Democrazia e Giustizia

Verso la creazione di un fondo UE per le ONG

I politici europei chiedono che venga istituito un fondo per la società civile europea in risposta alle crescenti minacce poste dai governi alle organizzazioni della società civile in tutta Europa.

di György Folk

Mercoledì 7 febbraio durante la sessione plenaria del Parlamento Europeo a Strasburgo, un dibattito è stato dedicato al tema del restringimento dello spazio della società civile. Durante il dibattito, alcuni parlamentari e il commissario UE per la giustizia, i consumatori e l'uguaglianza di genere, hanno evidenziato la necessità di un cosiddetto European Values Instrument, un fondo per sostenere le organizzazioni non governative in Europa contro le politiche governative nazionali che tentano di ostacolare il loro lavoro. L'idea di un fondo dedicato alle ONG dell'UE è stata proposta per la prima volta da Liberties nel 2016.

Ampio supporto alle ONG

Il dibattito in plenaria di mercoledì sera a Strasburgo ha dimostrato che i deputati di tutto lo spettro politico sono preoccupati per i gravi tentativi dei governi di screditare e delegittimare le ONG più critiche. Questo è particolarmente vero per i governi di Polonia, Ungheria e Romania.
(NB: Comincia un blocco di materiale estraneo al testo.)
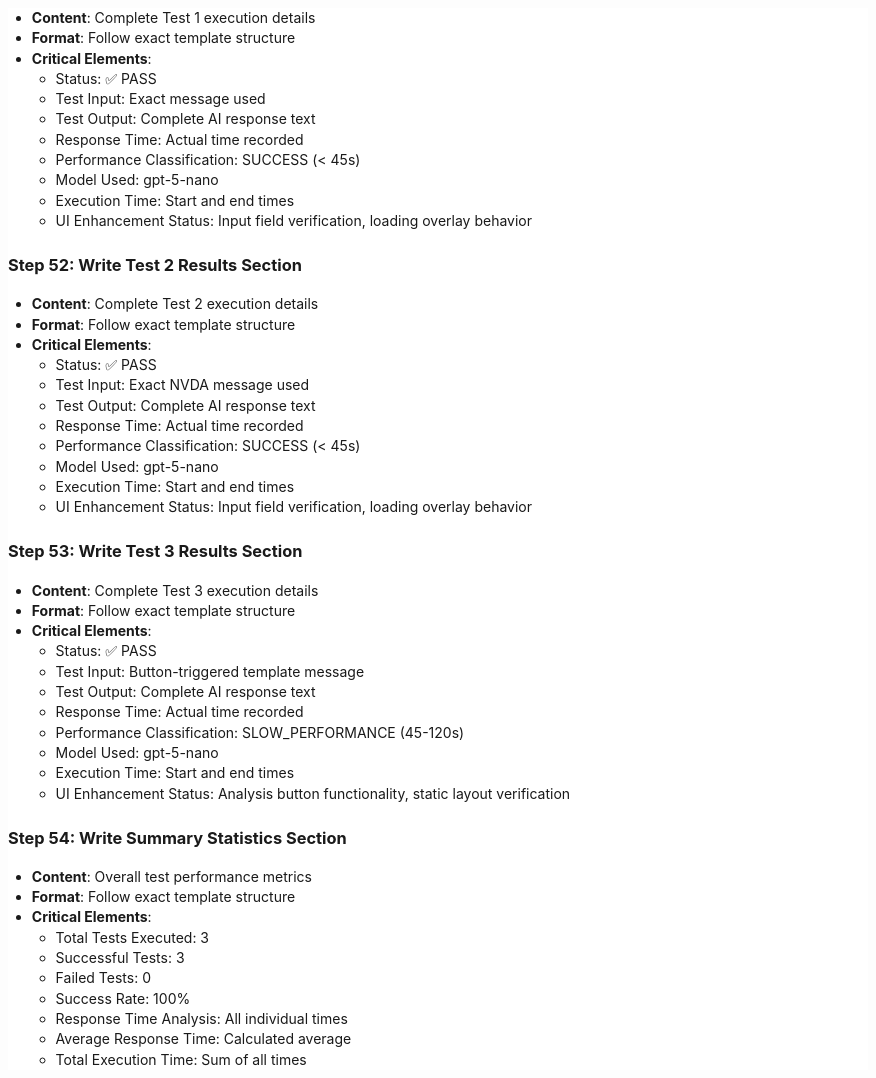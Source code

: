 - **Content**: Complete Test 1 execution details
- **Format**: Follow exact template structure
- **Critical Elements**:
  - Status: ✅ PASS
  - Test Input: Exact message used
  - Test Output: Complete AI response text
  - Response Time: Actual time recorded
  - Performance Classification: SUCCESS (< 45s)
  - Model Used: gpt-5-nano
  - Execution Time: Start and end times
  - UI Enhancement Status: Input field verification, loading overlay behavior

### **Step 52: Write Test 2 Results Section**

- **Content**: Complete Test 2 execution details
- **Format**: Follow exact template structure
- **Critical Elements**:
  - Status: ✅ PASS
  - Test Input: Exact NVDA message used
  - Test Output: Complete AI response text
  - Response Time: Actual time recorded
  - Performance Classification: SUCCESS (< 45s)
  - Model Used: gpt-5-nano
  - Execution Time: Start and end times
  - UI Enhancement Status: Input field verification, loading overlay behavior

### **Step 53: Write Test 3 Results Section**

- **Content**: Complete Test 3 execution details
- **Format**: Follow exact template structure
- **Critical Elements**:
  - Status: ✅ PASS
  - Test Input: Button-triggered template message
  - Test Output: Complete AI response text
  - Response Time: Actual time recorded
  - Performance Classification: SLOW_PERFORMANCE (45-120s)
  - Model Used: gpt-5-nano
  - Execution Time: Start and end times
  - UI Enhancement Status: Analysis button functionality, static layout verification

### **Step 54: Write Summary Statistics Section**

- **Content**: Overall test performance metrics
- **Format**: Follow exact template structure
- **Critical Elements**:
  - Total Tests Executed: 3
  - Successful Tests: 3
  - Failed Tests: 0
  - Success Rate: 100%
  - Response Time Analysis: All individual times
  - Average Response Time: Calculated average
  - Total Execution Time: Sum of all times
Vera Jourová, commissaria europea per la giustizia, ha affermato che l'UE sta lavorando a uno studio di fattibilità e sta pianificando di presentare la proposta di nuovo meccanismo che consenta di finanziare le ONG con il budget UE post 2020. Ha parlato della necessità di mettere in piedi un processo proporzionale per la richiesta di sussidi e per i criteri di rendicontazione per ONG di piccola e grande scala, ma ha minimizzato in merito alla possibilità di stabilire a tal fine una linea di budget separata.

Per la Jourová è giunto il momento di incanalare le idee sulla questione all’interno di un processo legislativo europeo. Ha aggiunto che la Commissione Europea è in stretto contatto con le organizzazioni della società civile e intende ampliare il campo a tutti gli attori.

In risposta alle domande dei membri del Parlamento Europeo in merito alle crescenti pressioni sulle ONG e su ciò che la CE sta facendo per contrastarle, il commissario ha detto di voler considerare altri modi, oltre alle procedure di violazione in corso contro la Polonia e l'Ungheria, per far rispettare ai governi la libertà della società civile.

Le ONG propongono approcci innovativi ai problemi

Un certo numero di parlamentari ha confermato alla Jourová il proprio sostegno a finanziamenti specifici per le ONG. Ciò consentirebbe alle ONG di svolgere il proprio lavoro e di aggirare i tentativi dei governi di porre dei limiti ai loro attivisti e di marginalizzare il loro ruolo insostituibile nelle nostre democrazie.

Monika Panayotova, vice ministro per la presidenza bulgara dell'UE e responsabile delle relazioni con il Parlamento Europeo, ha sottolineato l'importanza della società civile nel preservare democrazia, stato di diritto, politiche inclusive, inclusione sociale e molto altro, sia nell'UE che in paesi terzi. Ha inoltre elogiato il settore delle ONG per gli approcci spesso innovativi ai problemi, che offrono un reale valore aggiunto in questi tempi difficili per le democrazie europee.

Michal Boni, eurodeputato polacco del Partito Popolare Europeo, ha ricordato che non c'è democrazia senza società civile - quindi l'UE è tenuta ad assicurare che i governi non impediscano alle ONG di accedere alle risorse necessarie per lo sviluppo delle nostre democrazie. Per arrivare allo European Values Instrument, abbiamo bisogno di una decisione presa attraverso una stretta cooperazione tra il Consiglio dei ministri, il Parlamento Europeo e la Commissione, ha affermato Boni.

Dobbiamo mettere la democrazia al primo posto

Péter Niedermüller, eurodeputato ungherese di Socialisti e Democratici, ha dichiarato che i governi dell'UE devono assumere una posizione ferma a favore delle organizzazioni della società civile e che l'UE dovrebbe istituire un fondo per la democrazia cui le ONG possano presentare domande e ottenere i finanziamenti direttamente al costo di progetto.

Sophia In 't Veld, eurodeputata liberale olandese (ALDE), ha chiesto alla Commissione di garantire che, attraverso la creazione del futuro strumento di bilancio per le ONG, il fondo di contenzioso creato lo scorso anno non venga diluito all’interno di un fondo generale.

La in I‘t Veld ha aggiunto che "democrazia significa pesi ed equilibri, il che comporta che, se necessario, dobbiamo finanziare anche la nostra opposizione", un pensiero provocatorio per molti dei suoi colleghi parlamentari.